Under the federal law, sex offenders would have to stay on an online public registry at least five years longer, reveal more personal information about where they work and go to school, and face more supervision from law enforcement.
If Iowa doesn't comply with the federal provisions by the July deadline, the state could lose up to $450,000 for law enforcement activities.
For some Iowa lawmakers, the federal law is providing an opportunity to toss out the state's 2,000-foot state rule that bans sex offenders from living near child care centers and schools.
"Scrap what we have because it's not working," said Rep. Clel Baudler, R-Greenfield, a former state trooper.
The proposed legislation would replace that residency restriction with "exclusion zones," which would limit where sex offenders may be present or loiter and require written permission to visit school grounds and child care centers.
Baudler and others say that while the federal law does not require Iowa to repeal its 2,000-foot rule, it would provide lawmakers some cover if they want to do so.
Ross Loder, who lobbies for the Iowa Department of Public Safety, said the department will finalize a draft bill early this week. The Legislature reconvenes in January.
Child abuse experts contend up to 90 percent of child sexual abuse is committed by a person known to the child's family, and it's a myth that children are most vulnerable to attacks by strangers who approach them at school or other public places.
Steve Scott, with Prevent Child Abuse Iowa, said he supports replacing the 2,000-foot rule with a plan to keep sex offenders off school and child care grounds without permission.
"It makes more sense than the existing law, but we don't have data to support the need for it," he said.
Some victim advocates and lawmakers are leery of the new federal law, called the Adam Walsh Child Protection and Safety Act.

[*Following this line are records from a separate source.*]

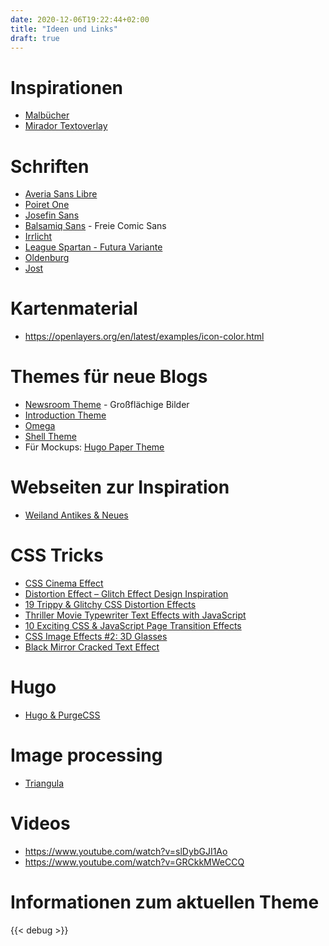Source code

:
```yaml
---
date: 2020-12-06T19:22:44+02:00
title: "Ideen und Links"
draft: true
---
```


# Inspirationen

* [Malbücher](https://digitalaladore.wordpress.com/2016/03/17/reflecting-on-colorourcollections/)
* [Mirador Textoverlay](https://github.com/dbmdz/mirador-textoverlay)

# Schriften

* [Averia Sans Libre](https://fonts.google.com/specimen/Averia+Sans+Libre)
* [Poiret One](https://fonts.google.com/specimen/Poiret+One)
* [Josefin Sans](https://fonts.google.com/specimen/Josefin+Sans)
* [Balsamiq Sans](https://fonts.google.com/specimen/Balsamiq+Sans) - Freie Comic Sans
* [Irrlicht](https://web.archive.org/web/20170627014250/http://www.myfonts.de/2015/03/irrlicht/)
* [League Spartan - Futura Variante](https://www.theleagueofmoveabletype.com/league-spartan)
* [Oldenburg](https://fonts.google.com/specimen/Oldenburg?query=oldenburg)
* [Jost](https://fonts.google.com/specimen/Jost)

# Kartenmaterial
* https://openlayers.org/en/latest/examples/icon-color.html

# Themes für neue Blogs
* [Newsroom Theme](https://themes.gohugo.io/newsroom/) - Großflächige Bilder
* [Introduction Theme](https://themes.gohugo.io/hugo-theme-introduction/)
* [Omega](https://themes.gohugo.io/omega-hugo-theme/)
* [Shell Theme](https://github.com/Yukuro/hugo-theme-shell)
* Für Mockups: [Hugo Paper Theme](https://github.com/zwbetz-gh/papercss-hugo-theme/tree/master/static/css)

# Webseiten zur Inspiration

* [Weiland Antikes & Neues](https://www.weiland-antiquitaeten.de/unser-sortiment/alte-modezeitschriften-50er/)

# CSS Tricks
* [CSS Cinema Effect](https://codepen.io/bullerb/pen/BzKzvK)
* [Distortion Effect – Glitch Effect Design Inspiration](https://codemyui.com/tag/distortion-effect/)
* [19 Trippy & Glitchy CSS Distortion Effects](https://1stwebdesigner.com/trippy-css-distortion-effects/)
* [Thriller Movie Typewriter Text Effects with JavaScript](http://thenewcode.com/1153/Thriller-Movie-Typewriter-Text-Effects-with-JavaScript)
* [10 Exciting CSS & JavaScript Page Transition Effects](https://speckyboy.com/page-transition-effects/)
* [CSS Image Effects #2: 3D Glasses](https://una.im/3d-effect/)
* [Black Mirror Cracked Text Effect](https://codepen.io/GeorgePark/pen/jeBbGN)

# Hugo
* [Hugo & PurgeCSS](https://discourse.gohugo.io/t/how-i-can-implement-purgecss-uncss-or-purifycss-in-hugo/24446)

# Image processing
* [Triangula](https://github.com/RH12503/triangula)

# Videos

* https://www.youtube.com/watch?v=slDybGJI1Ao
* https://www.youtube.com/watch?v=GRCkkMWeCCQ

# Informationen zum aktuellen Theme

{{< debug >}}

Sen. Keith Kreiman, D-Bloomfield, said the provisions would cost Iowa law enforcement more in time and money. He wants to be sure the law would actually make children safer from sexual violence before he votes for it.
"When you're adding additional burdens on state and local taxpayers, you'd better make darn sure what you're doing is going to result in better public safety," said Kreiman, who heads the judiciary committee in the Iowa Senate.
Ben Stone, executive director of the American Civil Liberties Union of Iowa, said the existing 2,000-foot rule is "extremely bad public policy." He urged lawmakers to be careful when applying the federal law.
"Several courts already have declared portions of the Walsh act unconstitutional, and state legislatures around the country are beginning to defy its mandates. Iowa's leaders should do the same," Stone said.